> TASK INSTRUCTIONS:
One figure is wanted here: how many lines in the entries hold the word "feature".

> DATA RECORDS:
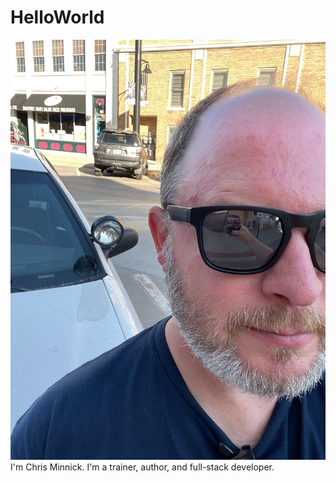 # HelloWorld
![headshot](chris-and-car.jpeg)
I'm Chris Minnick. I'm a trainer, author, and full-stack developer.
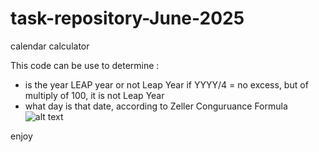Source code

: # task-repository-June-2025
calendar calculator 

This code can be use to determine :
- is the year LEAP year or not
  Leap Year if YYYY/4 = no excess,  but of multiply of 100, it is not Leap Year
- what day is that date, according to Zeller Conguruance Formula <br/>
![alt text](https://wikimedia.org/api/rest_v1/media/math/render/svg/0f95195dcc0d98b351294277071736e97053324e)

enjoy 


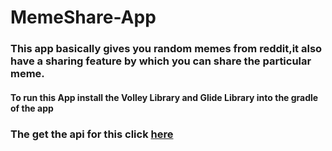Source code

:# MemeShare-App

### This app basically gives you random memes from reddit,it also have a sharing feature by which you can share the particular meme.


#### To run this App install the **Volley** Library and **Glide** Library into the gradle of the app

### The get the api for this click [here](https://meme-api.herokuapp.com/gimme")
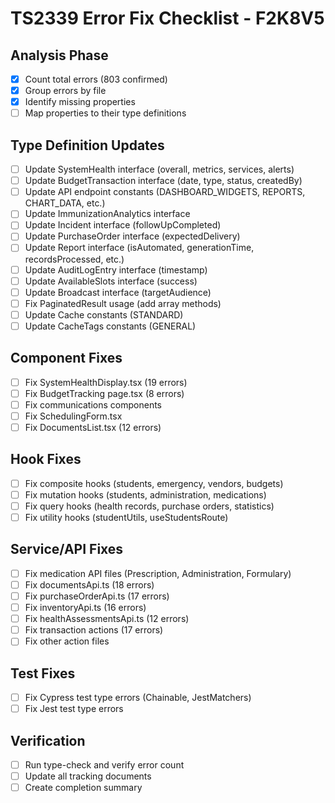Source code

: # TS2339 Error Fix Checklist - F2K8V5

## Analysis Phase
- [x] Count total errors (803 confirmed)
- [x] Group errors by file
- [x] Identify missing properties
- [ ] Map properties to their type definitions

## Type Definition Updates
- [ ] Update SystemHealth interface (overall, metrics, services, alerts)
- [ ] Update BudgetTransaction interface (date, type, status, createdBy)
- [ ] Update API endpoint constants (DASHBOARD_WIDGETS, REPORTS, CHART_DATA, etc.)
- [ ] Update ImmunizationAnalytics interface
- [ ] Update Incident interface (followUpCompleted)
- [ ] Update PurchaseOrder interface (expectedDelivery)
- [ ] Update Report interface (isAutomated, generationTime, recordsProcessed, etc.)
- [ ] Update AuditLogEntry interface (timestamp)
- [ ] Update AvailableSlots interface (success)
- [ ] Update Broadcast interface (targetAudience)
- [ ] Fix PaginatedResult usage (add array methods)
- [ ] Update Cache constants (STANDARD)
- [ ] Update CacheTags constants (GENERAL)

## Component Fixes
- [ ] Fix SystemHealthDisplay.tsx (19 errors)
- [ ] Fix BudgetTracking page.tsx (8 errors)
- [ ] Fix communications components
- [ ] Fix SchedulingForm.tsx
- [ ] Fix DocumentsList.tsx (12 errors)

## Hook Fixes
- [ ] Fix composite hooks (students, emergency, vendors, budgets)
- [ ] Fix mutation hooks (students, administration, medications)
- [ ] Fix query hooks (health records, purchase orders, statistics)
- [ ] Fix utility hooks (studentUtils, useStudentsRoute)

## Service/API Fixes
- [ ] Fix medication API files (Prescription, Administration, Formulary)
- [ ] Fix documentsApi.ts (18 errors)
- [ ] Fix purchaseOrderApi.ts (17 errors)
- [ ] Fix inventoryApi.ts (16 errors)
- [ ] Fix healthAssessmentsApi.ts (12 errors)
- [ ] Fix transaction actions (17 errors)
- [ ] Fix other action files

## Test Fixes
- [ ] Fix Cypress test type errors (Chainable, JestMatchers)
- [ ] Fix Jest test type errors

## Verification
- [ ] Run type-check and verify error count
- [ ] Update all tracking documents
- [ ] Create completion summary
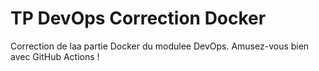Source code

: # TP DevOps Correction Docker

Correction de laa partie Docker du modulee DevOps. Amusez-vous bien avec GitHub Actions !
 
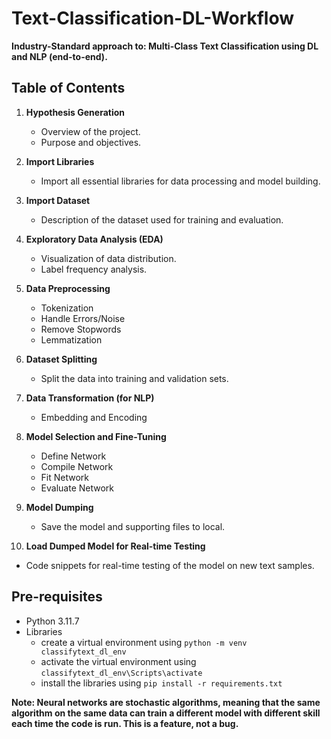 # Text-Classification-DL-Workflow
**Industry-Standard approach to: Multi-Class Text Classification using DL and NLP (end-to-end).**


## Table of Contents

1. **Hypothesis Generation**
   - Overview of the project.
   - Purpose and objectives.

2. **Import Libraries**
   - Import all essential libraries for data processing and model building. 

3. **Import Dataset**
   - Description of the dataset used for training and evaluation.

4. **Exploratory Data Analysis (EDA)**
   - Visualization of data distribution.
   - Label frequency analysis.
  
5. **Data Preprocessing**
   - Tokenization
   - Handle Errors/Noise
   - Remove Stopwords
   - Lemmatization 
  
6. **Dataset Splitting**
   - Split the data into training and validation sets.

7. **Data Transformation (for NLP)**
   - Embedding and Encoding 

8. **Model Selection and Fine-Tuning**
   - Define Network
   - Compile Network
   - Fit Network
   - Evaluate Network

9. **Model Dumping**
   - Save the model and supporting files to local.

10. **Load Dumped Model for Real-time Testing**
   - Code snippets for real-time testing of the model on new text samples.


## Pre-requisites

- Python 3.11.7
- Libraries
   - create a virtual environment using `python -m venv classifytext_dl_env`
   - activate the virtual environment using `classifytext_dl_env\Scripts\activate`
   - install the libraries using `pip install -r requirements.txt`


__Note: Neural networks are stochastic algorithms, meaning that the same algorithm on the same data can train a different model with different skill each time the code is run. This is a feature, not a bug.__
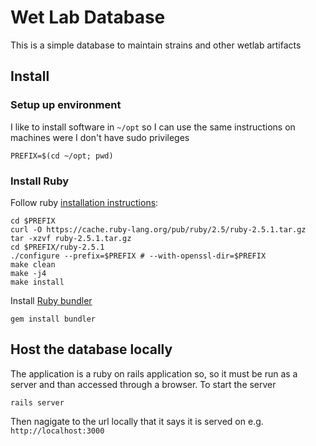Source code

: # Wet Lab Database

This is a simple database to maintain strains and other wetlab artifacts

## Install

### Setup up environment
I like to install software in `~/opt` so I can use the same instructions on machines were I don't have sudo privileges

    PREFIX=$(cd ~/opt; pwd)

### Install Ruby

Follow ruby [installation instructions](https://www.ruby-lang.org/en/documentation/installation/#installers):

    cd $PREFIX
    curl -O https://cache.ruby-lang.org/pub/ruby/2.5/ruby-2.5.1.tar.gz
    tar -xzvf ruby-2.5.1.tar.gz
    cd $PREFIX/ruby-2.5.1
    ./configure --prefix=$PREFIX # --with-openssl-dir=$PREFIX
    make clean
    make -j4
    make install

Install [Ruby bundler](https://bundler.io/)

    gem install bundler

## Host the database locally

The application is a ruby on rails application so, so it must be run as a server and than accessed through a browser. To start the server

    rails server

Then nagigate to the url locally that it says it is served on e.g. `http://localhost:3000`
--
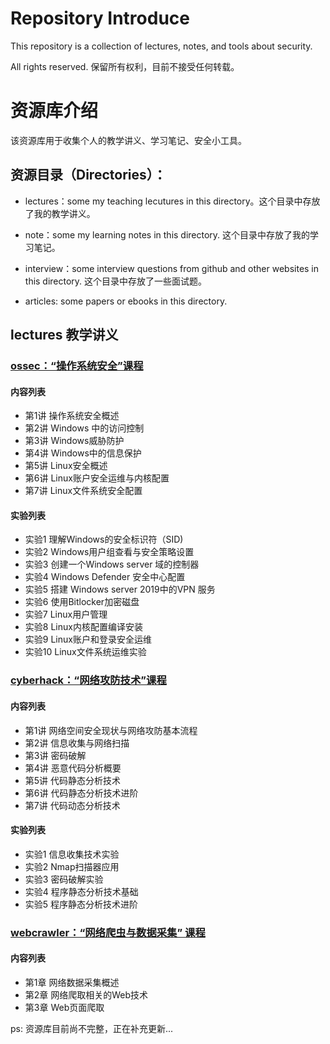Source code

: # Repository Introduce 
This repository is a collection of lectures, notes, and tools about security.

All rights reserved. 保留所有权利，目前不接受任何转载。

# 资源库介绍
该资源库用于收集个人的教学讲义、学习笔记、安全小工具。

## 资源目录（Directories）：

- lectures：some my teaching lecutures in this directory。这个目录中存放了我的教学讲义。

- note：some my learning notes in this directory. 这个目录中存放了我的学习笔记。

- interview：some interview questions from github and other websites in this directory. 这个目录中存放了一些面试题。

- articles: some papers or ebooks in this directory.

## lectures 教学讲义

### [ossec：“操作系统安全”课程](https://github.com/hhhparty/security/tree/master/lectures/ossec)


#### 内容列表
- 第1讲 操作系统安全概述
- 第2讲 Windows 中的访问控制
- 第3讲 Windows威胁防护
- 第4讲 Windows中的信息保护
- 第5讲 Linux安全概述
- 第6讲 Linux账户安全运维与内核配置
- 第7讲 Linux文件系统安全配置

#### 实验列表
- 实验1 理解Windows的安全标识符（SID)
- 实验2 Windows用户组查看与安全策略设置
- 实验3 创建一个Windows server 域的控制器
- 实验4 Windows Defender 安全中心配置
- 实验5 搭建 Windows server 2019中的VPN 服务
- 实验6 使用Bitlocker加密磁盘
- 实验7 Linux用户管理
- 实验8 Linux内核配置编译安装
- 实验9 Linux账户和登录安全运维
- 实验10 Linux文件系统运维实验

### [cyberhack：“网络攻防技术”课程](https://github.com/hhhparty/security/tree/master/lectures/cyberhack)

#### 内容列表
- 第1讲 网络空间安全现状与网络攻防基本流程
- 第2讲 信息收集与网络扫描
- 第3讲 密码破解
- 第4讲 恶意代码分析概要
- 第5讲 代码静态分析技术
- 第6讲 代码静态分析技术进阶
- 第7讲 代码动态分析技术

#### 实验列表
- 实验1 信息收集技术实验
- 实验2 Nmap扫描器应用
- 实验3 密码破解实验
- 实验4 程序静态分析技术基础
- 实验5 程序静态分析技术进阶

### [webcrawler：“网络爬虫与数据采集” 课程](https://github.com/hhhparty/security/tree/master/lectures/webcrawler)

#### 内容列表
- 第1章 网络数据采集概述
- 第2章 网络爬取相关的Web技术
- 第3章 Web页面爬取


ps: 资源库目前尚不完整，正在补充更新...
---
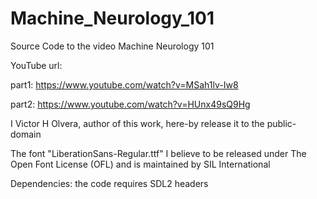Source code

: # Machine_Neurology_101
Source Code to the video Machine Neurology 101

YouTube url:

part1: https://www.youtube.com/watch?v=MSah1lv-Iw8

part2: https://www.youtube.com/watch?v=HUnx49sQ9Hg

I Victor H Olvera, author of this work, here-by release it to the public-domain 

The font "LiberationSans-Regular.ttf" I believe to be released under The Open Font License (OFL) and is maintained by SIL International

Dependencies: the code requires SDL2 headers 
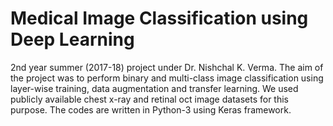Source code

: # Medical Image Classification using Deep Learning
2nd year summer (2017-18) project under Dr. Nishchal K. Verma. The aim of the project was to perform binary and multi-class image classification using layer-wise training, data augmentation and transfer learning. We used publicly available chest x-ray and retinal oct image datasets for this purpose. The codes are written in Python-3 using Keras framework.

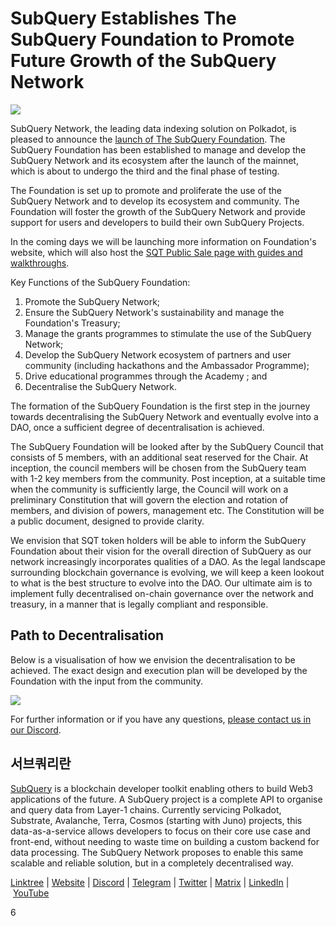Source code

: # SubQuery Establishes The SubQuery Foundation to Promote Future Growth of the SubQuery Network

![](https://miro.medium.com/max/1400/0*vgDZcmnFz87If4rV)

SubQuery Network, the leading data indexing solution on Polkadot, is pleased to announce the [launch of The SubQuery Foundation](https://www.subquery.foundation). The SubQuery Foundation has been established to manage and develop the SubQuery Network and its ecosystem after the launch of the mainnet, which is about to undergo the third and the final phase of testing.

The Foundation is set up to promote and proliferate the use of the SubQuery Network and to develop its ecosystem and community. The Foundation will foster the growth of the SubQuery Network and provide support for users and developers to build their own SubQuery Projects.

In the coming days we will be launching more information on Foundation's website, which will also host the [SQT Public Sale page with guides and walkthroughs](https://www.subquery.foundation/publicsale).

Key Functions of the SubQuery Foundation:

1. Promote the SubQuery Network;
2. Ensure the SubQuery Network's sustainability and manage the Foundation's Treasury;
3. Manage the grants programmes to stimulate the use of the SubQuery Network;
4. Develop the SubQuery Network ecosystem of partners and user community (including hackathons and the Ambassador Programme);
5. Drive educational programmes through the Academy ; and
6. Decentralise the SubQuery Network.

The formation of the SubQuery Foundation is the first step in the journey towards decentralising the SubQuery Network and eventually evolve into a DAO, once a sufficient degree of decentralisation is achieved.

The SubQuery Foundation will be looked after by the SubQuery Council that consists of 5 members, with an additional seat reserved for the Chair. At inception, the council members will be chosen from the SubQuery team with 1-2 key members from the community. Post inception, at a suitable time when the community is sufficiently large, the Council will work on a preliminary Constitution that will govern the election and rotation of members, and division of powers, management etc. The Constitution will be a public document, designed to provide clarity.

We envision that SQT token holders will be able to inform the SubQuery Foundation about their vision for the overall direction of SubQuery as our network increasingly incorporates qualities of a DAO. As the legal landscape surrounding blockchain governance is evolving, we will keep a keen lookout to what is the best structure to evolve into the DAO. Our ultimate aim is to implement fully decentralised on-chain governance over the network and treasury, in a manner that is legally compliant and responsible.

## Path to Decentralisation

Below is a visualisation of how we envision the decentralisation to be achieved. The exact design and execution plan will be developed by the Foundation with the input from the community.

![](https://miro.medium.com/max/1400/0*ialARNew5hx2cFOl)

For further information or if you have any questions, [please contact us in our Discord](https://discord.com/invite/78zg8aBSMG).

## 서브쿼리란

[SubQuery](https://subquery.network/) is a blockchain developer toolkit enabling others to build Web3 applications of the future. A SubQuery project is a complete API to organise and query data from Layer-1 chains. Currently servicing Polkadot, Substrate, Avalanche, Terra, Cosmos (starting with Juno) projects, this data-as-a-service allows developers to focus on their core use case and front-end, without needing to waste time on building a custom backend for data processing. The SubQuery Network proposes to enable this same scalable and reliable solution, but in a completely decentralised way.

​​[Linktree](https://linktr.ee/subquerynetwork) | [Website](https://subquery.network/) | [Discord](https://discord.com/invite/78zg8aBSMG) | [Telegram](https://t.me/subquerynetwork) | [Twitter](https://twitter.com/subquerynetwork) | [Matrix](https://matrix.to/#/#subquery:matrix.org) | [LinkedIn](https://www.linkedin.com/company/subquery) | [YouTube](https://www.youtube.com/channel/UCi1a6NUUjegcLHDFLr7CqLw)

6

> RESULT:
2